*** Supplied data

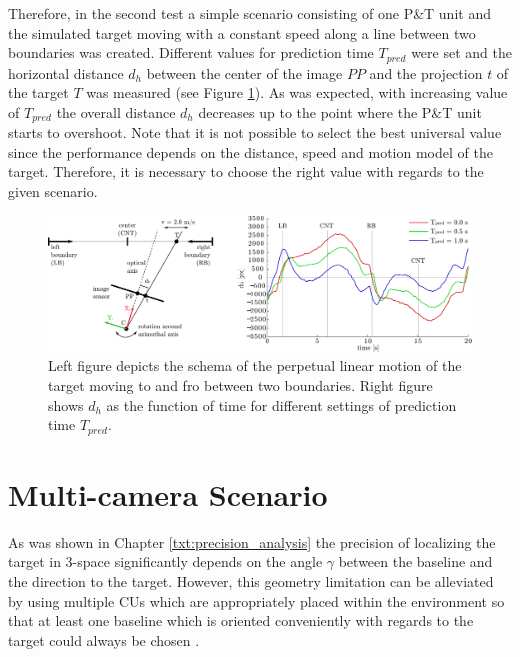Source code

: Therefore, in the second test a simple scenario consisting of one P\&T unit and the simulated target moving with a constant speed along a line between two boundaries was created. Different values for prediction time $T_{pred}$ were set and the horizontal distance $d_{h}$ between the center of the image $PP$ and the projection $t$ of the target $T$ was measured (see Figure \ref{fig:test_motion_predict}). As was expected, with increasing value of $T_{pred}$ the overall distance $d_{h}$ decreases up to the point where the P\&T unit starts to overshoot. Note that it is not possible to select the best universal value since the performance depends on the distance, speed and motion model of the target. Therefore, it is necessary to choose the right value with regards to the given scenario.

\begin{figure}[htb]\centering
	\centering
	\includegraphics[width=0.95\linewidth]{fig/schema_defile_and_motion_prediction.pdf}
	\caption{Left figure depicts the schema of the perpetual linear motion of the target moving to and fro between two boundaries. Right figure shows $d_{h}$ as the function of time for different settings of prediction time $T_{pred}$.}
	\label{fig:test_motion_predict}
\end{figure}

\section{Multi-camera Scenario} \label{txt:multi-camera_scenario}

As was shown in Chapter \ref{txt:precision_analysis} the precision of localizing the target in 3-space significantly depends on the angle $\gamma$ between the baseline and the direction to the target. However, this geometry limitation can be alleviated by using multiple CUs which are appropriately placed within the environment so that at least one baseline which is oriented conveniently with regards to the target could always be chosen .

******

_Your instructions_: With the pictures removed, copy the data above word for word.

_Task output_:
Source code

: Therefore, in the second test a simple scenario consisting of one P\&T unit and the simulated target moving with a constant speed along a line between two boundaries was created. Different values for prediction time $T_{pred}$ were set and the horizontal distance $d_{h}$ between the center of the image $PP$ and the projection $t$ of the target $T$ was measured (see Figure \ref{fig:test_motion_predict}). As was expected, with increasing value of $T_{pred}$ the overall distance $d_{h}$ decreases up to the point where the P\&T unit starts to overshoot. Note that it is not possible to select the best universal value since the performance depends on the distance, speed and motion model of the target. Therefore, it is necessary to choose the right value with regards to the given scenario.

\begin{figure}[htb]\centering
	\centering
	\includegraphics[width=0.95\linewidth]{fig/schema_defile_and_motion_prediction.pdf}
	\caption{Left figure depicts the schema of the perpetual linear motion of the target moving to and fro between two boundaries. Right figure shows $d_{h}$ as the function of time for different settings of prediction time $T_{pred}$.}
	\label{fig:test_motion_predict}
\end{figure}

\section{Multi-camera Scenario} \label{txt:multi-camera_scenario}

As was shown in Chapter \ref{txt:precision_analysis} the precision of localizing the target in 3-space significantly depends on the angle $\gamma$ between the baseline and the direction to the target. However, this geometry limitation can be alleviated by using multiple CUs which are appropriately placed within the environment so that at least one baseline which is oriented conveniently with regards to the target could always be chosen .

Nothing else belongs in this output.